(Pictures paired with source code)
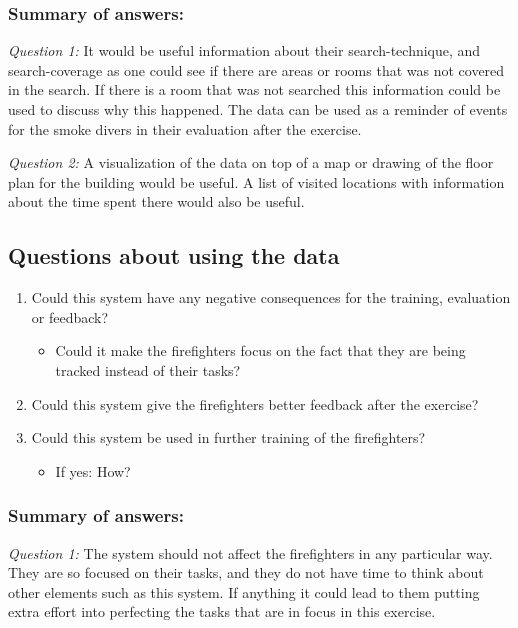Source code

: \documentclass[../Main/thesis.tex]{subfiles}
\begin{document}
\subsubsection*{Summary of answers:}
\textit{Question 1:}
It would be useful information about their search-technique, and search-coverage as one could see if there are areas or rooms that was not covered in the search.
If there is a room that was not searched this information could be used to discuss why this happened.
The data can be used as a reminder of events for the smoke divers in their evaluation after the exercise.

\textit{Question 2:}
A visualization of the data on top of a map or drawing of the floor plan for the building would be useful.
A list of visited locations with information about the time spent there would also be useful.

\subsection{Questions about using the data}
\begin{enumerate}
	\item Could this system have any negative consequences for the training, evaluation or feedback?
	\begin{itemize}
		\item Could it make the firefighters focus on the fact that they are being tracked instead of their tasks?
	\end{itemize}
	\item Could this system give the firefighters better feedback after the exercise?
	\item Could this system be used in further training of the firefighters?
	\begin{itemize}
		\item If yes: How?
	\end{itemize}
\end{enumerate}

\subsubsection*{Summary of answers:}
\textit{Question 1:}
The system should not affect the firefighters in any particular way.
They are so focused on their tasks, and they do not have time to think about other elements such as this system.
If anything it could lead to them putting extra effort into perfecting the tasks that are in focus in this exercise.
\end{document}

▶ What the task asks
Among the records above, find the lines that contain "they" and copy every one.

▶ Solution to this problem
		\item Could it make the firefighters focus on the fact that they are being tracked instead of their tasks?
They are so focused on their tasks, and they do not have time to think about other elements such as this system.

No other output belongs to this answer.